In an individual carrying an abnormal number of X chromosomes, cellular mechanisms will inactivate all but one X in each of her cells. As a result, X-chromosomal abnormalities are typically associated with mild mental and physical defects, as well as sterility. If the X chromosome is absent altogether, the individual will not develop.

Several errors in sex chromosome number have been characterized. Individuals with three X chromosomes, called triplo-X, appear female but express developmental delays and reduced fertility. The XXY chromosome complement, corresponding to one type of Klinefelter syndrome, corresponds to male individuals with small testes, enlarged breasts, and reduced body hair. The extra X chromosome undergoes inactivation to compensate for the excess genetic dosage. Turner syndrome, characterized as an X0 chromosome complement (i.e., only a single sex chromosome), corresponds to a female individual with short stature, webbed skin in the neck region, hearing and cardiac impairments, and sterility.

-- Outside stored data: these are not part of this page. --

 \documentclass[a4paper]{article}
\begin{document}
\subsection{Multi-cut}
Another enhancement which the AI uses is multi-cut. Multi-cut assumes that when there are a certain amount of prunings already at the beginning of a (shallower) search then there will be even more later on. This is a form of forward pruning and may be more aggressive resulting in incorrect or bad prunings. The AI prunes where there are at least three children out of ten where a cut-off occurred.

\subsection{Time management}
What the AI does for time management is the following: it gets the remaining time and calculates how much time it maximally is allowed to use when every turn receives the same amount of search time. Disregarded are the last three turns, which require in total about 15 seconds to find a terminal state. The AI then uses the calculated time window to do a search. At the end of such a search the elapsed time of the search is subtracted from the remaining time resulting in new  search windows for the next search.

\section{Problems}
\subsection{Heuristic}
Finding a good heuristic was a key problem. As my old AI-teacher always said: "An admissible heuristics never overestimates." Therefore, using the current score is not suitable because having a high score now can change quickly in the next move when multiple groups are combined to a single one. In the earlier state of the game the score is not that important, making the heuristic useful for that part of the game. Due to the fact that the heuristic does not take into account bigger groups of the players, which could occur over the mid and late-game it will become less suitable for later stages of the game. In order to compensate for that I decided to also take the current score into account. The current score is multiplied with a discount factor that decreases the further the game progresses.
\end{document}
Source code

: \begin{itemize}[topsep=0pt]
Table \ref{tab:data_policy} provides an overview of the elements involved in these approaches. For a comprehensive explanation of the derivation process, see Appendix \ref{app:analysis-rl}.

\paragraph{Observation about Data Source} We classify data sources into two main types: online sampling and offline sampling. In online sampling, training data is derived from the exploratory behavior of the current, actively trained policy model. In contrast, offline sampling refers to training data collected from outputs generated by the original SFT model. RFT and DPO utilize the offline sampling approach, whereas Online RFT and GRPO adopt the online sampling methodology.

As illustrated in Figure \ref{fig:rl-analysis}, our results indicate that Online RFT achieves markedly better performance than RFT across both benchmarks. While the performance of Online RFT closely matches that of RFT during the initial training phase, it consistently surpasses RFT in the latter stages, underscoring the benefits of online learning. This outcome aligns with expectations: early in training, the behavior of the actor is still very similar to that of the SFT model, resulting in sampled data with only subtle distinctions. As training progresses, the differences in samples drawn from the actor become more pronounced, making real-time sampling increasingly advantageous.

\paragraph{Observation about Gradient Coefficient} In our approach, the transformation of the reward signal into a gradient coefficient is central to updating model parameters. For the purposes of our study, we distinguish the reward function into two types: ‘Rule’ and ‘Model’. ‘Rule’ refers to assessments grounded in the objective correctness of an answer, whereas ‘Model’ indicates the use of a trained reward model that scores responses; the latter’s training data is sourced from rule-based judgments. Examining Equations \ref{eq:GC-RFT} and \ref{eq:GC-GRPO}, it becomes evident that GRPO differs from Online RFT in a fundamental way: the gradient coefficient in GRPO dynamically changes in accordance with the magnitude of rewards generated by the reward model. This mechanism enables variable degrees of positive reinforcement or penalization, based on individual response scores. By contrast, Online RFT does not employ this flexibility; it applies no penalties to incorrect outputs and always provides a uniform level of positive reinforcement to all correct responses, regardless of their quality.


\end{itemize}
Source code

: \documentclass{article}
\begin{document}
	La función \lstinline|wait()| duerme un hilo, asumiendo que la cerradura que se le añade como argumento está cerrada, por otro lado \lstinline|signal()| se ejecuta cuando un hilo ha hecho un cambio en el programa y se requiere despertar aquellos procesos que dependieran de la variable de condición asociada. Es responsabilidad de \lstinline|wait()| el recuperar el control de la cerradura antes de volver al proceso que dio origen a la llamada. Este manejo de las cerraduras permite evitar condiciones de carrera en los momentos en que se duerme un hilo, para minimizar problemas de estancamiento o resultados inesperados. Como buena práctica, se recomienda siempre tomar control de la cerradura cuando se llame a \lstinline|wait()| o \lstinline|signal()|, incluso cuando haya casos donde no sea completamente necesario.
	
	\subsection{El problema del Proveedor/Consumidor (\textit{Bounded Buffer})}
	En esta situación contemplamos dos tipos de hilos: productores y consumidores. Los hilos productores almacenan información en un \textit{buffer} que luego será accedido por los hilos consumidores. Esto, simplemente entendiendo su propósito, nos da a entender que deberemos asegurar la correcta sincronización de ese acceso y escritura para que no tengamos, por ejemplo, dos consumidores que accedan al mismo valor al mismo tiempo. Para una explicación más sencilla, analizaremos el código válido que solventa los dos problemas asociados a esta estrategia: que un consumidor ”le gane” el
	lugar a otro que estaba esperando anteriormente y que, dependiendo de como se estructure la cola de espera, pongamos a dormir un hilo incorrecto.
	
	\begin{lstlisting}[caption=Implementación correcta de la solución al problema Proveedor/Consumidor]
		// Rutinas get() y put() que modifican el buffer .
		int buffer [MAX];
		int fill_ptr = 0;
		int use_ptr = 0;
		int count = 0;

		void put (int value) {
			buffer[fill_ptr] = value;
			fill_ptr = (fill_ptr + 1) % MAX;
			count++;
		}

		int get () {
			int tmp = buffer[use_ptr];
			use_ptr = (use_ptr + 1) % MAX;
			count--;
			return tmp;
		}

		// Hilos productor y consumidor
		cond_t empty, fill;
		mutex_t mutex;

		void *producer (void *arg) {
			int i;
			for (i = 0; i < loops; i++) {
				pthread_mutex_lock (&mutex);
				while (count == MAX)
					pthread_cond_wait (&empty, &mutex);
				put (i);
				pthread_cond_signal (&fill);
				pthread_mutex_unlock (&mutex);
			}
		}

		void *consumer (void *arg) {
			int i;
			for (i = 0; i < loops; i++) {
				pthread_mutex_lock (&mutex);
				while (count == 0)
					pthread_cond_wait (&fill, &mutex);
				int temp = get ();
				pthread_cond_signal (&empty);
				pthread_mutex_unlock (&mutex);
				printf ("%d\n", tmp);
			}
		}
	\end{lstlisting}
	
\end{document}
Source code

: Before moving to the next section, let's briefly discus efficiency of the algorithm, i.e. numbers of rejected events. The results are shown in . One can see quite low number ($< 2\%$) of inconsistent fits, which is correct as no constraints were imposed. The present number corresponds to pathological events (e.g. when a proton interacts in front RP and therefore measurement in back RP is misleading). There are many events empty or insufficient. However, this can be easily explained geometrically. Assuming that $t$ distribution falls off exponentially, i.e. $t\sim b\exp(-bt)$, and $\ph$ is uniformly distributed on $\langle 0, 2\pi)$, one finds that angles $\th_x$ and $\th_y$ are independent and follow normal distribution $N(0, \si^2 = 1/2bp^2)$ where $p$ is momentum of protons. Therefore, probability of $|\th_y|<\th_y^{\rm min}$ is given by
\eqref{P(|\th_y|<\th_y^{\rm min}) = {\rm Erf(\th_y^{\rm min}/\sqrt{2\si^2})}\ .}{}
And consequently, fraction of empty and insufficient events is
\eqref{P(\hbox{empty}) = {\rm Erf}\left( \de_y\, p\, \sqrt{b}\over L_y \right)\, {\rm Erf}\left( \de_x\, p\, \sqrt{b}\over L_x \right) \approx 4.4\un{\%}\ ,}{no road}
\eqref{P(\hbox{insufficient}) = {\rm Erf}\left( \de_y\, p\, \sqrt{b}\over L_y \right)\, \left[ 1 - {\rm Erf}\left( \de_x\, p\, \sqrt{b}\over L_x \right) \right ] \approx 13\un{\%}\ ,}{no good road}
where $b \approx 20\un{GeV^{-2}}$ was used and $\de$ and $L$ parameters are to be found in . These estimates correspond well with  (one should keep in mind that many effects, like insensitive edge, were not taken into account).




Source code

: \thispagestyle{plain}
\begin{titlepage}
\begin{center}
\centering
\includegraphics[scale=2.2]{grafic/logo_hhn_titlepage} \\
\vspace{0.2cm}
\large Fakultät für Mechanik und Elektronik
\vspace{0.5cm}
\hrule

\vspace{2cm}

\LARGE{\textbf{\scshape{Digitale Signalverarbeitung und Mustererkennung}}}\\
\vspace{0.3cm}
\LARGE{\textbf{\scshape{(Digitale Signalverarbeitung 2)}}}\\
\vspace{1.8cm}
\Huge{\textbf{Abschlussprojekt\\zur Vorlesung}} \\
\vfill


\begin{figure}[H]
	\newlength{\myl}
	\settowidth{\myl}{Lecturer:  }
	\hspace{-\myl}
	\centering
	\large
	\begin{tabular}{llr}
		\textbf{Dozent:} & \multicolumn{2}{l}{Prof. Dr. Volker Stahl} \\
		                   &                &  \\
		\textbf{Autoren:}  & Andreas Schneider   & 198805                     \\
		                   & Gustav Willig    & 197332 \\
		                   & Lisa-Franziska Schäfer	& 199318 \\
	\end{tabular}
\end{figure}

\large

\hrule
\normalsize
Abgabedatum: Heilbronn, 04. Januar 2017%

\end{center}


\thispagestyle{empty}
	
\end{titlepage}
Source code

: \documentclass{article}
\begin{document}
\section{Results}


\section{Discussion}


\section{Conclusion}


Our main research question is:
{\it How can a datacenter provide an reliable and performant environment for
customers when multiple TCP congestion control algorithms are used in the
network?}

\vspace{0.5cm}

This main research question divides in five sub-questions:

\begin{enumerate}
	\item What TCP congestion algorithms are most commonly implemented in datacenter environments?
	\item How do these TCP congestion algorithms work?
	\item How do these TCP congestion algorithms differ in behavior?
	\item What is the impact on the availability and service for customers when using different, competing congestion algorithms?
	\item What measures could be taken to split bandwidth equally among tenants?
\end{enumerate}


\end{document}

Chromosome Structural Rearrangements

Cytologists have characterized numerous structural rearrangements in chromosomes, including partial duplications, deletions, inversions, and translocations. Duplications and deletions often produce offspring that survive but exhibit physical and mental abnormalities. Cri-du-chat (from the French for “cry of the cat”) is a syndrome associated with nervous system abnormalities and identifiable physical features that results from a deletion of most of the small arm of chromosome 5 (Figure 7). Infants with this genotype emit a characteristic high-pitched cry upon which the disorder’s name is based.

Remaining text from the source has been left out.